_Exercise aim_:
The answer is the full listing restated exactly, without any pictures.
————————
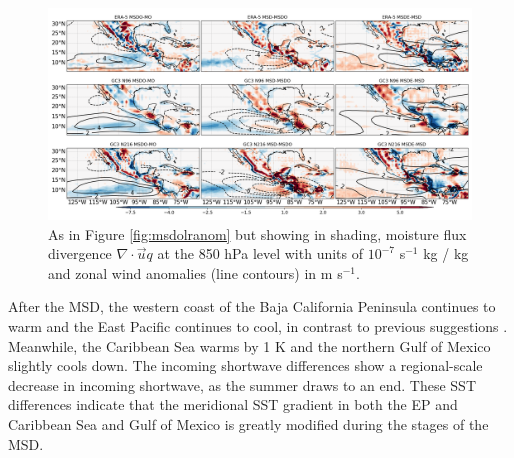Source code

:  \begin{figure}[t!]
\includegraphics[width=\linewidth]{figures/modcompar_dif2mfc3}
\caption{As in Figure \ref{fig:msdolranom} but showing in shading, moisture flux divergence $\nabla \cdot \vec{u}q$ at the 850 hPa level with units of $10^{-7}$ s$^{-1}$ kg / kg and zonal wind anomalies (line contours) in m s$^{-1}$.  }
\label{fig:msdmfcanom}
\end{figure}

After the MSD, the western coast of the Baja California Peninsula continues to warm and the East Pacific continues to cool, in contrast to previous suggestions \citep{magana1999,magana2005,herrera2015}. Meanwhile, the Caribbean Sea warms by 1 K and the northern Gulf of Mexico slightly cools down. The incoming shortwave differences show a regional-scale decrease in incoming shortwave, as the summer draws to an end. 
These SST differences indicate that the meridional SST gradient in both the EP and Caribbean Sea and Gulf of Mexico is greatly modified during the stages of the MSD.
————————
_Output of the exercise_:
Source code

:  \begin{figure}[t!]
\includegraphics[width=\linewidth]{figures/modcompar_dif2mfc3}
\caption{As in Figure \ref{fig:msdolranom} but showing in shading, moisture flux divergence $\nabla \cdot \vec{u}q$ at the 850 hPa level with units of $10^{-7}$ s$^{-1}$ kg / kg and zonal wind anomalies (line contours) in m s$^{-1}$.  }
\label{fig:msdmfcanom}
\end{figure}

After the MSD, the western coast of the Baja California Peninsula continues to warm and the East Pacific continues to cool, in contrast to previous suggestions \citep{magana1999,magana2005,herrera2015}. Meanwhile, the Caribbean Sea warms by 1 K and the northern Gulf of Mexico slightly cools down. The incoming shortwave differences show a regional-scale decrease in incoming shortwave, as the summer draws to an end. 
These SST differences indicate that the meridional SST gradient in both the EP and Caribbean Sea and Gulf of Mexico is greatly modified during the stages of the MSD.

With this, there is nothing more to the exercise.